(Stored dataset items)
....
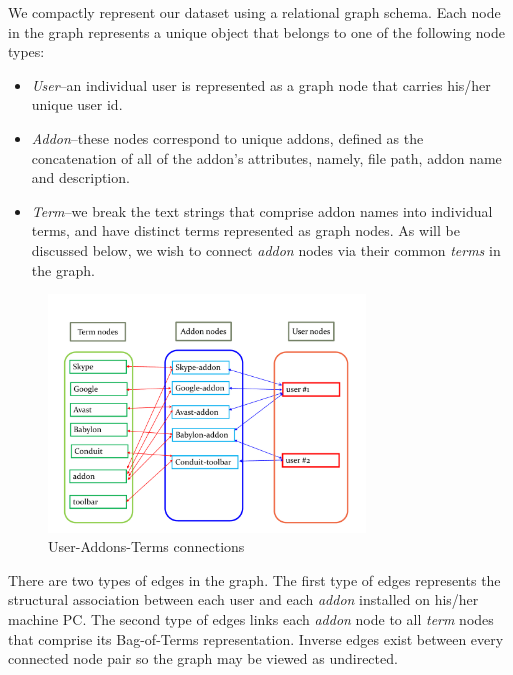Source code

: \documentclass[ijoc,nonblindrev]{informs3} %
\numberwithin{equation}{subsection}
\begin{document}
We compactly represent our dataset using a relational graph schema. Each node in the graph represents a unique object that belongs to one of the following node types:
\begin{itemize}
\renewcommand{\labelitemi}{$\bullet$} 
\item {\it User}--an individual user is represented as a graph node that carries his/her unique user id. 
\item {\it Addon}--these nodes correspond to unique addons, defined as the concatenation of all of the addon's attributes, namely, file path, addon name and description.
\item {\it Term}--we break the text strings that comprise addon names into individual terms, and have distinct terms represented as graph nodes. As will be discussed below, we wish to connect {\it addon} nodes via their common {\it terms} in the graph.
\end{itemize}

\begin{figure}[!htbp]
\centering
\begin{small}
\includegraphics[width=0.75\textwidth]{figures/symbolic_graph.pdf}
\end{small}
\caption{User-Addons-Terms connections}
\label{fig:symbolic_graph}
\end{figure}

There are two types of edges in the graph. The first type of edges represents the structural association between each user and each {\it addon} installed on his/her machine PC. The second type of edges links each {\it addon} node to all {\it term} nodes that comprise its Bag-of-Terms representation. Inverse edges exist between every connected node pair so the graph may be viewed as undirected. 
\end{document}
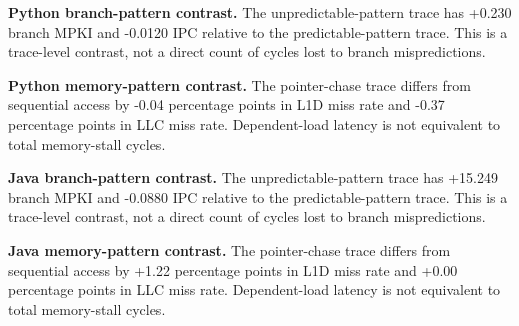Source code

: \textbf{Python branch-pattern contrast.} The unpredictable-pattern trace has +0.230 branch MPKI and -0.0120 IPC relative to the predictable-pattern trace. This is a trace-level contrast, not a direct count of cycles lost to branch mispredictions.

\textbf{Python memory-pattern contrast.} The pointer-chase trace differs from sequential access by -0.04 percentage points in L1D miss rate and -0.37 percentage points in LLC miss rate. Dependent-load latency is not equivalent to total memory-stall cycles.

\textbf{Java branch-pattern contrast.} The unpredictable-pattern trace has +15.249 branch MPKI and -0.0880 IPC relative to the predictable-pattern trace. This is a trace-level contrast, not a direct count of cycles lost to branch mispredictions.

\textbf{Java memory-pattern contrast.} The pointer-chase trace differs from sequential access by +1.22 percentage points in L1D miss rate and +0.00 percentage points in LLC miss rate. Dependent-load latency is not equivalent to total memory-stall cycles.

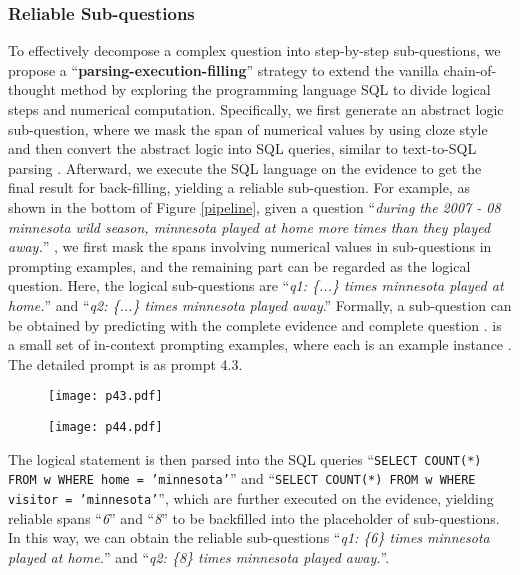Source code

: \documentclass{article}
\begin{document}
\subsubsection{Reliable Sub-questions}
To effectively decompose a complex question into step-by-step sub-questions, we propose a ``\textbf{parsing-execution-filling}'' strategy to extend the vanilla chain-of-thought method by exploring the programming language SQL to divide logical steps and numerical computation. 
Specifically, we first generate an abstract logic sub-question, where we mask the span of numerical values by using cloze style and then convert the abstract logic into SQL queries, similar to text-to-SQL parsing \citep{Qin2022ASO,Wang2022ProtonPS}. 
Afterward, we execute the SQL language on the evidence to get the final result for back-filling, yielding a reliable sub-question.
For example, as shown in the bottom of Figure \ref{pipeline}, given a question 
``\textit{during the 2007 - 08 minnesota wild season, minnesota played at home more times than they played away.}''
, we first mask the spans involving numerical values in sub-questions in prompting examples, and the remaining part can be regarded as the logical question. Here, the logical sub-questions are 
``\textit{q1: \{...\} times minnesota played at home.}'' and ``\textit{q2: \{...\} times minnesota played away}.'' Formally, a sub-question  can be obtained by predicting  with the complete evidence  and complete question . 
 is a small set of in-context prompting examples, where each  is an example instance .
The detailed prompt is as prompt 4.3.
\begin{figure}[htbp]
\centering
\begin{minipage}[t]{0.48\textwidth}
\centering
\texttt{[image: p43.pdf]}
\end{minipage}
\begin{minipage}[t]{0.48\textwidth}
\centering
\texttt{[image: p44.pdf]}
\end{minipage}
\end{figure}



The logical statement is then parsed into the SQL queries ``\texttt{SELECT COUNT(*) FROM w WHERE home = 'minnesota'}'' and 
``\texttt{SELECT COUNT(*) FROM w WHERE visitor = 'minnesota'}'',
which are further executed on the evidence, yielding reliable spans ``\textit{6}'' and ``\textit{8}'' to be backfilled into the placeholder  of sub-questions. In this way, we can obtain the reliable sub-questions 
``\textit{q1: \{6\} times minnesota played at home.}''
and ``\textit{q2: \{8\} times minnesota played away.}''. 
\end{document}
....
■ **What is being asked**: Your copy of the entries must be exact and must contain no pictures.

■ **Worked solution**:
Source code

: \documentclass[ijoc,nonblindrev]{informs3} %
\numberwithin{equation}{subsection}
\begin{document}
We compactly represent our dataset using a relational graph schema. Each node in the graph represents a unique object that belongs to one of the following node types:
\begin{itemize}
\renewcommand{\labelitemi}{$\bullet$} 
\item {\it User}--an individual user is represented as a graph node that carries his/her unique user id. 
\item {\it Addon}--these nodes correspond to unique addons, defined as the concatenation of all of the addon's attributes, namely, file path, addon name and description.
\item {\it Term}--we break the text strings that comprise addon names into individual terms, and have distinct terms represented as graph nodes. As will be discussed below, we wish to connect {\it addon} nodes via their common {\it terms} in the graph.
\end{itemize}

\begin{figure}[!htbp]
\centering
\begin{small}
\includegraphics[width=0.75\textwidth]{figures/symbolic_graph.pdf}
\end{small}
\caption{User-Addons-Terms connections}
\label{fig:symbolic_graph}
\end{figure}

There are two types of edges in the graph. The first type of edges represents the structural association between each user and each {\it addon} installed on his/her machine PC. The second type of edges links each {\it addon} node to all {\it term} nodes that comprise its Bag-of-Terms representation. Inverse edges exist between every connected node pair so the graph may be viewed as undirected. 
\end{document}
Source code

: \textbf{Python branch-pattern contrast.} The unpredictable-pattern trace has +0.230 branch MPKI and -0.0120 IPC relative to the predictable-pattern trace. This is a trace-level contrast, not a direct count of cycles lost to branch mispredictions.

\textbf{Python memory-pattern contrast.} The pointer-chase trace differs from sequential access by -0.04 percentage points in L1D miss rate and -0.37 percentage points in LLC miss rate. Dependent-load latency is not equivalent to total memory-stall cycles.

\textbf{Java branch-pattern contrast.} The unpredictable-pattern trace has +15.249 branch MPKI and -0.0880 IPC relative to the predictable-pattern trace. This is a trace-level contrast, not a direct count of cycles lost to branch mispredictions.

\textbf{Java memory-pattern contrast.} The pointer-chase trace differs from sequential access by +1.22 percentage points in L1D miss rate and +0.00 percentage points in LLC miss rate. Dependent-load latency is not equivalent to total memory-stall cycles.

Source code

: \documentclass{article}
\begin{document}
\subsubsection{Reliable Sub-questions}
To effectively decompose a complex question into step-by-step sub-questions, we propose a ``\textbf{parsing-execution-filling}'' strategy to extend the vanilla chain-of-thought method by exploring the programming language SQL to divide logical steps and numerical computation. 
Specifically, we first generate an abstract logic sub-question, where we mask the span of numerical values by using cloze style and then convert the abstract logic into SQL queries, similar to text-to-SQL parsing \citep{Qin2022ASO,Wang2022ProtonPS}. 
Afterward, we execute the SQL language on the evidence to get the final result for back-filling, yielding a reliable sub-question.
For example, as shown in the bottom of Figure \ref{pipeline}, given a question 
``\textit{during the 2007 - 08 minnesota wild season, minnesota played at home more times than they played away.}''
, we first mask the spans involving numerical values in sub-questions in prompting examples, and the remaining part can be regarded as the logical question. Here, the logical sub-questions are 
``\textit{q1: \{...\} times minnesota played at home.}'' and ``\textit{q2: \{...\} times minnesota played away}.'' Formally, a sub-question  can be obtained by predicting  with the complete evidence  and complete question . 
 is a small set of in-context prompting examples, where each  is an example instance .
The detailed prompt is as prompt 4.3.
\begin{figure}[htbp]
\centering
\begin{minipage}[t]{0.48\textwidth}
\centering
\texttt{[image: p43.pdf]}
\end{minipage}
\begin{minipage}[t]{0.48\textwidth}
\centering
\texttt{[image: p44.pdf]}
\end{minipage}
\end{figure}



The logical statement is then parsed into the SQL queries ``\texttt{SELECT COUNT(*) FROM w WHERE home = 'minnesota'}'' and 
``\texttt{SELECT COUNT(*) FROM w WHERE visitor = 'minnesota'}'',
which are further executed on the evidence, yielding reliable spans ``\textit{6}'' and ``\textit{8}'' to be backfilled into the placeholder  of sub-questions. In this way, we can obtain the reliable sub-questions 
``\textit{q1: \{6\} times minnesota played at home.}''
and ``\textit{q2: \{8\} times minnesota played away.}''. 
\end{document}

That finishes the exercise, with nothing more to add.